▶ [Exercise description] All entries are to be repeated exactly as shown below.

Saved entries
/---

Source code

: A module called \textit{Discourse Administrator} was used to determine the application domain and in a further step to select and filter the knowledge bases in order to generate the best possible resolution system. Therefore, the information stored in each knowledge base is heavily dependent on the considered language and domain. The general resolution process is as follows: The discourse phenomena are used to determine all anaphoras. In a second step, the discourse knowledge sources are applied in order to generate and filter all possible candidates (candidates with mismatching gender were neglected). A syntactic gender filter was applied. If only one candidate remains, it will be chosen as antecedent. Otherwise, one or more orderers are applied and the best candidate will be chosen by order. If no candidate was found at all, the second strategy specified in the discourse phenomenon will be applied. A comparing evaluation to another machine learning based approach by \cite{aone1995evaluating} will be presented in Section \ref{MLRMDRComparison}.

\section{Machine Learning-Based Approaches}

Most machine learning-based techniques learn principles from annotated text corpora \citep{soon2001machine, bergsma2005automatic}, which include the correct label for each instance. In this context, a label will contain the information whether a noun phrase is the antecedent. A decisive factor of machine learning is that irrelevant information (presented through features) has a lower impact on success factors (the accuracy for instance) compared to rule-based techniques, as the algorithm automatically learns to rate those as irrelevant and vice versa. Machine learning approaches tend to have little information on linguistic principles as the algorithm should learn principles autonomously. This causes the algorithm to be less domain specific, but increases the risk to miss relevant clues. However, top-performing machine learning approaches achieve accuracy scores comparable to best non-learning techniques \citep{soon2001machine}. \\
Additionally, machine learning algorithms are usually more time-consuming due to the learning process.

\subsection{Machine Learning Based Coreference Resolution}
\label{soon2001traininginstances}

\---

▶ [Task solution]
Source code

: A module called \textit{Discourse Administrator} was used to determine the application domain and in a further step to select and filter the knowledge bases in order to generate the best possible resolution system. Therefore, the information stored in each knowledge base is heavily dependent on the considered language and domain. The general resolution process is as follows: The discourse phenomena are used to determine all anaphoras. In a second step, the discourse knowledge sources are applied in order to generate and filter all possible candidates (candidates with mismatching gender were neglected). A syntactic gender filter was applied. If only one candidate remains, it will be chosen as antecedent. Otherwise, one or more orderers are applied and the best candidate will be chosen by order. If no candidate was found at all, the second strategy specified in the discourse phenomenon will be applied. A comparing evaluation to another machine learning based approach by \cite{aone1995evaluating} will be presented in Section \ref{MLRMDRComparison}.

\section{Machine Learning-Based Approaches}

Most machine learning-based techniques learn principles from annotated text corpora \citep{soon2001machine, bergsma2005automatic}, which include the correct label for each instance. In this context, a label will contain the information whether a noun phrase is the antecedent. A decisive factor of machine learning is that irrelevant information (presented through features) has a lower impact on success factors (the accuracy for instance) compared to rule-based techniques, as the algorithm automatically learns to rate those as irrelevant and vice versa. Machine learning approaches tend to have little information on linguistic principles as the algorithm should learn principles autonomously. This causes the algorithm to be less domain specific, but increases the risk to miss relevant clues. However, top-performing machine learning approaches achieve accuracy scores comparable to best non-learning techniques \citep{soon2001machine}. \\
Additionally, machine learning algorithms are usually more time-consuming due to the learning process.

\subsection{Machine Learning Based Coreference Resolution}
\label{soon2001traininginstances}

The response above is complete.